THE PROBLEM: Report each line of the data below in which "CentOS" appears.

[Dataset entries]
Segment Open
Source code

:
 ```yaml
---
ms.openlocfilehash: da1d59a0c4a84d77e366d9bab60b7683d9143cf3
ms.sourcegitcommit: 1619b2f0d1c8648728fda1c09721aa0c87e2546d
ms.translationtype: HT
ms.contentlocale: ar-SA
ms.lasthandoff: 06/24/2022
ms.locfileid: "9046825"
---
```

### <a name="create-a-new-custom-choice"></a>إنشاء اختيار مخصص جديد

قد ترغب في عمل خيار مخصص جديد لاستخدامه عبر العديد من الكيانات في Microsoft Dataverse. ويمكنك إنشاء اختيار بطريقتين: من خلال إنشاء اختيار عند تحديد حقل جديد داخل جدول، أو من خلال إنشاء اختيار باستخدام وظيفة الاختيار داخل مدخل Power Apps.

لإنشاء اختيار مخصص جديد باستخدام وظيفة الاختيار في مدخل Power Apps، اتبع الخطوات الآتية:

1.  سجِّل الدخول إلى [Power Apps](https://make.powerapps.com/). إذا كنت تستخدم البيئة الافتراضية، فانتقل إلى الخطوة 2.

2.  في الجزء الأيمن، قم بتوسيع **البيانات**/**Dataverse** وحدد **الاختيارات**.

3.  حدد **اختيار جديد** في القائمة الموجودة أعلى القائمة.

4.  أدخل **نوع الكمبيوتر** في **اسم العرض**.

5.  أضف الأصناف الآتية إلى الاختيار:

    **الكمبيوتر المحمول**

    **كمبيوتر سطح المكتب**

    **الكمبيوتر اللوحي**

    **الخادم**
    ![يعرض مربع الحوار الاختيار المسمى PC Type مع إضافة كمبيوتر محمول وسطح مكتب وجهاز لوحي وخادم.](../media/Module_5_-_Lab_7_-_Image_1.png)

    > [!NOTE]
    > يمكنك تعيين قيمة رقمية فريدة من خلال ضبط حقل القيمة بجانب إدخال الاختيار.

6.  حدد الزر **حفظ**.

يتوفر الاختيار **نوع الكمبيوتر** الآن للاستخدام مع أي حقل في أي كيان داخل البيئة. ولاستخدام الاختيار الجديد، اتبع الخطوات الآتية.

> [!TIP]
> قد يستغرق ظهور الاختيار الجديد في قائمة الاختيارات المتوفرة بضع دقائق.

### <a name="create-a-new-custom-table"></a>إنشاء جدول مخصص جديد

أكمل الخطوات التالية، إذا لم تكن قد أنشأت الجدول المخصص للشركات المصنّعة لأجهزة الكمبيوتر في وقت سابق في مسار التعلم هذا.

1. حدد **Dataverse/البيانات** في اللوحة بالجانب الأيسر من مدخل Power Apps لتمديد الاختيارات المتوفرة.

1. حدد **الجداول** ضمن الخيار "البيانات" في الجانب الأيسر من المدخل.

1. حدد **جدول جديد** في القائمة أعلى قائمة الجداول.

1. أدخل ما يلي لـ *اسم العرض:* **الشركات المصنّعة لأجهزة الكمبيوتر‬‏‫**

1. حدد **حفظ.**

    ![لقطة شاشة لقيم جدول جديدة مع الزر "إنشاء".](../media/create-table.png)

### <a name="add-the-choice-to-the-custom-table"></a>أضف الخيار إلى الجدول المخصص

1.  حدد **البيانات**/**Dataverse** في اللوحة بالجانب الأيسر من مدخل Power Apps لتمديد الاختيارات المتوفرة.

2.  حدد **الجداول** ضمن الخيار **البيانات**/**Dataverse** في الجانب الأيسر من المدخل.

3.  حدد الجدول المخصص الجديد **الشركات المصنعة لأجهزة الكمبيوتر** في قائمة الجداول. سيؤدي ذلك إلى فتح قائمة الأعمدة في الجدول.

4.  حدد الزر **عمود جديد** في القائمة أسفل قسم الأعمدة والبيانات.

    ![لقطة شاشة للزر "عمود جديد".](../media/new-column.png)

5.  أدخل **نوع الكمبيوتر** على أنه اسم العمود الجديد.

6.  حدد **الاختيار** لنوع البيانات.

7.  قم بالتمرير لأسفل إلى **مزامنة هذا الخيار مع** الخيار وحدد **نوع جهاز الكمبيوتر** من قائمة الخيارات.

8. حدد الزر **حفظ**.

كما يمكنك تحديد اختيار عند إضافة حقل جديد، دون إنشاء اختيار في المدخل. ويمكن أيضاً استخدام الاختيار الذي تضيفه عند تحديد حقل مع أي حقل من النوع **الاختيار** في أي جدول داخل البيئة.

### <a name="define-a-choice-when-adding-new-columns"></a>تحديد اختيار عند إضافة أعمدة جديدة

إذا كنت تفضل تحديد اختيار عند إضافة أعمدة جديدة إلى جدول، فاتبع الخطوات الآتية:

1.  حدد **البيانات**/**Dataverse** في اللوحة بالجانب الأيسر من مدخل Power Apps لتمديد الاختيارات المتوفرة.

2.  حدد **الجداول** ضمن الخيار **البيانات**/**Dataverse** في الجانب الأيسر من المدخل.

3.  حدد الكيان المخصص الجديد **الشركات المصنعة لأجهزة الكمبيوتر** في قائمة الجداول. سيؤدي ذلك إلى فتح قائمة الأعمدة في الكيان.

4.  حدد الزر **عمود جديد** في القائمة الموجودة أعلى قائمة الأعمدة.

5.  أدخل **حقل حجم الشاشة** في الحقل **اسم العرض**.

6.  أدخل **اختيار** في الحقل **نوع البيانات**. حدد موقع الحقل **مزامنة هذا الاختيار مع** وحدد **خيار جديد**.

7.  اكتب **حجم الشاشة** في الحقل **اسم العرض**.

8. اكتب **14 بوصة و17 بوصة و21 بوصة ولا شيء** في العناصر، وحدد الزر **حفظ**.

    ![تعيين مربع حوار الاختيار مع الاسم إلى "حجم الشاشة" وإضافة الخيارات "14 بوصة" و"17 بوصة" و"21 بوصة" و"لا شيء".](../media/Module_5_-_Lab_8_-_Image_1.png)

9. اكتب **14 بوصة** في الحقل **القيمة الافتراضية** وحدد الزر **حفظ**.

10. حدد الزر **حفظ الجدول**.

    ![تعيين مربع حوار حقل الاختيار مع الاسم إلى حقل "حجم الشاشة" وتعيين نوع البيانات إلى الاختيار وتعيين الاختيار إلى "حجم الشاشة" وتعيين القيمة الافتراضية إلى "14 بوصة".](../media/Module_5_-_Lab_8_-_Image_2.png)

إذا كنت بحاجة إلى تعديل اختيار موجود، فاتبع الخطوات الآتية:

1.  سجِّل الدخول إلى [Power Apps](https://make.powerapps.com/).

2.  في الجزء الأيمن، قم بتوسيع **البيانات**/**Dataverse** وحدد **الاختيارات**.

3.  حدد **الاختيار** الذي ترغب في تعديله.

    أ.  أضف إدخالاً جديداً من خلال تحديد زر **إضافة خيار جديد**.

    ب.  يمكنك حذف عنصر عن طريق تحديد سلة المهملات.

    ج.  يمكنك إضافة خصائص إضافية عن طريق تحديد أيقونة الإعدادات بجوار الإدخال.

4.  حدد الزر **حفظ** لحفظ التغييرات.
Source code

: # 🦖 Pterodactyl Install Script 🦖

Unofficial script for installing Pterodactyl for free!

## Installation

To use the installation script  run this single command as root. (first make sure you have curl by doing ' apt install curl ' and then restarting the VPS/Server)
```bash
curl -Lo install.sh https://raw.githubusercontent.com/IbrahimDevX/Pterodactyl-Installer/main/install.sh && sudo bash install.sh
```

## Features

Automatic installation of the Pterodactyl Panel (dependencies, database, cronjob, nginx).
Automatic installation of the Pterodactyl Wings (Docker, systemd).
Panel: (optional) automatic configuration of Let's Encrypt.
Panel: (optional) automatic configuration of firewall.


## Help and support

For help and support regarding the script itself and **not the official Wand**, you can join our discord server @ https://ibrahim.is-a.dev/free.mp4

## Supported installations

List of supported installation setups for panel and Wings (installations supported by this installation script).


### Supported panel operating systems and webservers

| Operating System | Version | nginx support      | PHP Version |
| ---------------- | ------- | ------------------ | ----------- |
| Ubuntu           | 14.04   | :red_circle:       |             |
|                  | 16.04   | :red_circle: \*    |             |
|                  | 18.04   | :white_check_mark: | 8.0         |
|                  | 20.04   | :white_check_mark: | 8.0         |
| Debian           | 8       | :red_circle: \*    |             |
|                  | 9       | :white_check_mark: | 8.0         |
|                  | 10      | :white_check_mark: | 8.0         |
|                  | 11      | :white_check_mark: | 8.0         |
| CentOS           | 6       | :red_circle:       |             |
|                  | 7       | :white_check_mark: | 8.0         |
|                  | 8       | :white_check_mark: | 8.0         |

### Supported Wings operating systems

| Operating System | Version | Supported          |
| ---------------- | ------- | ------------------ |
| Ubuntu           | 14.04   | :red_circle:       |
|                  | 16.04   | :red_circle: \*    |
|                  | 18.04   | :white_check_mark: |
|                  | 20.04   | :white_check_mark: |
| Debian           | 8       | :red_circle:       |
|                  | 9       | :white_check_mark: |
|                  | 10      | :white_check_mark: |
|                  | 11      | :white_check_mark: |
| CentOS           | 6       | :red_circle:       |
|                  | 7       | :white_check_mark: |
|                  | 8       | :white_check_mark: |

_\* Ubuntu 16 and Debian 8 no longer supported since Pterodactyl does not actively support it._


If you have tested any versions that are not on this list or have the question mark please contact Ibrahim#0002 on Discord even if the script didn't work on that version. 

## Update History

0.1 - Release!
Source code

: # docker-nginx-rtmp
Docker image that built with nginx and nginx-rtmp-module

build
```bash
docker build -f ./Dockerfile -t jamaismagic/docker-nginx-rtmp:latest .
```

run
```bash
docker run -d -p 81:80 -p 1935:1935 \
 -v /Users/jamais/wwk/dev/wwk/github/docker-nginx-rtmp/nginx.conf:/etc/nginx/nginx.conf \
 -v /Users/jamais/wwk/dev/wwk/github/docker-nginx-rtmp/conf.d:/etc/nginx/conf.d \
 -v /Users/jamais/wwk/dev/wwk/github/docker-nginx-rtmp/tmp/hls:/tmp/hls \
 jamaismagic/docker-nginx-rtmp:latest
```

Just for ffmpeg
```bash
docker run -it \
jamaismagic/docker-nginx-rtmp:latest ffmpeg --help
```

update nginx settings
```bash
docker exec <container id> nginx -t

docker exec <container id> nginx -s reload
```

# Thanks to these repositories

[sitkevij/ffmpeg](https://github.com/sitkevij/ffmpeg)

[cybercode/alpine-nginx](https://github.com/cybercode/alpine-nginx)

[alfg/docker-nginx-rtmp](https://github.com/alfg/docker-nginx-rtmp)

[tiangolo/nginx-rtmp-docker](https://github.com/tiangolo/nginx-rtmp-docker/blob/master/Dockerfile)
Segment Closed
SOLUTION TO THE PROBLEM:
| CentOS           | 6       | :red_circle:       |             |
| CentOS           | 6       | :red_circle:       |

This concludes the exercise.